Lawmakers get voice on business councils
State lawmakers now have membership and voting power on Gov. Andrew M. Cuomo's regional economic development councils, officials said Wednesday.
The change, done quietly in the state Capitol this spring, responds to criticism from lawmakers that they were largely excluded from the councils' first year, where $785 million was awarded in state grants and tax credits. Sixty-six projects on Long Island received a total of $101.6 million.
The councils' makeup has become an issue because, under Cuomo, they are the primary vehicle for steering state money to building projects and companies that will create jobs. The councils serve as the entry point for economic help from state government.
The Cuomo administration contends that lawmakers "have played an integral role" in the regional councils from inception last year.
Still, Austin Shafran, a spokesman for Empire State Development Corp., said: "We are taking steps to improve the process and ensure the investment of state resources continues to reflect regional plans and priorities. Toward that end, the Senate and Assembly leadership each appointed one member to each council with voting power."
Shafran said senators and assembly members would only vote on policy. They can request funding for projects but not participate in votes to forward projects to the administration.
The Senate's Republican majority and the Democratic-controlled Assembly, during private budget negotiations with Cuomo, pushed for greater involvement.

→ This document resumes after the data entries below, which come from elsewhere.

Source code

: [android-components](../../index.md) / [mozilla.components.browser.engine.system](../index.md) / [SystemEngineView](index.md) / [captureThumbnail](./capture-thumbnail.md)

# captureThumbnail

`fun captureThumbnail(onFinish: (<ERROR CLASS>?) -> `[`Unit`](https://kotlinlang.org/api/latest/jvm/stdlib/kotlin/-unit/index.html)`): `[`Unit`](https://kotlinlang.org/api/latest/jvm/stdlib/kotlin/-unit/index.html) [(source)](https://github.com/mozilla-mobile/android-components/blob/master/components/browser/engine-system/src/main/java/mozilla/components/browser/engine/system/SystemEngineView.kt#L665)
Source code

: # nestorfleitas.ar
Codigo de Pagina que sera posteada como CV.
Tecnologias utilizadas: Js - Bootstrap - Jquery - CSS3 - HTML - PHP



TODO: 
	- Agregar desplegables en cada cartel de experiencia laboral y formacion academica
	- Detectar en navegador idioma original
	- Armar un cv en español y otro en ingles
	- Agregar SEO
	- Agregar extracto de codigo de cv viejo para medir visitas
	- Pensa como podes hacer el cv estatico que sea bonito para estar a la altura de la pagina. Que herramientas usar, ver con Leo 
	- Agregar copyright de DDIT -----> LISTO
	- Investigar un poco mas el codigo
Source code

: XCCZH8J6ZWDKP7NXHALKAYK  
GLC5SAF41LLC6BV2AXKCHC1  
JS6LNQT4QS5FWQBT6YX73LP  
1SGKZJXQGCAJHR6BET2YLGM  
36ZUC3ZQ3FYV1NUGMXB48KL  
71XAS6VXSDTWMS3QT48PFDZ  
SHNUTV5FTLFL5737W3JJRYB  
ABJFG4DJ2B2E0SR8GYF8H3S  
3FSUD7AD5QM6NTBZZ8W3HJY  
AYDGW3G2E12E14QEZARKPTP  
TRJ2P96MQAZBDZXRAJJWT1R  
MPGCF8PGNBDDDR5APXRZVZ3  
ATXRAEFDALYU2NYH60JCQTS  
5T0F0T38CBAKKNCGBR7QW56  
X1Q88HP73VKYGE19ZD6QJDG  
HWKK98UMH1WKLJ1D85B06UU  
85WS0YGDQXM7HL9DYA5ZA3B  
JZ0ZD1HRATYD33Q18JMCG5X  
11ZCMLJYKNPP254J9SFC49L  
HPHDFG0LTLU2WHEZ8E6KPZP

In March, Senate Majority Leader Dean Skelos (R-Rockville Centre) said, "We want more legislative input."
On Wednesday, Skelos spokesman Scott Reif said, "We have always believed that the legislature and governor should be working cooperatively to help businesses create jobs. . . . This ensures that will continue throughout the entire process."
A spokesman for Assembly Speaker Sheldon Silver (D-Manhattan) said he "advocated for [lawmakers'] inclusion since the councils are making decisions on state funds and members are in a good position to know the needs of their regions."
"This is a great opportunity to work with business and community leaders to promote Long Island's economy, encourage economic development and create jobs," Martins said.
Sweeney said he was looking forward "to a constructive dialogue that will bring sustainable growth and jobs."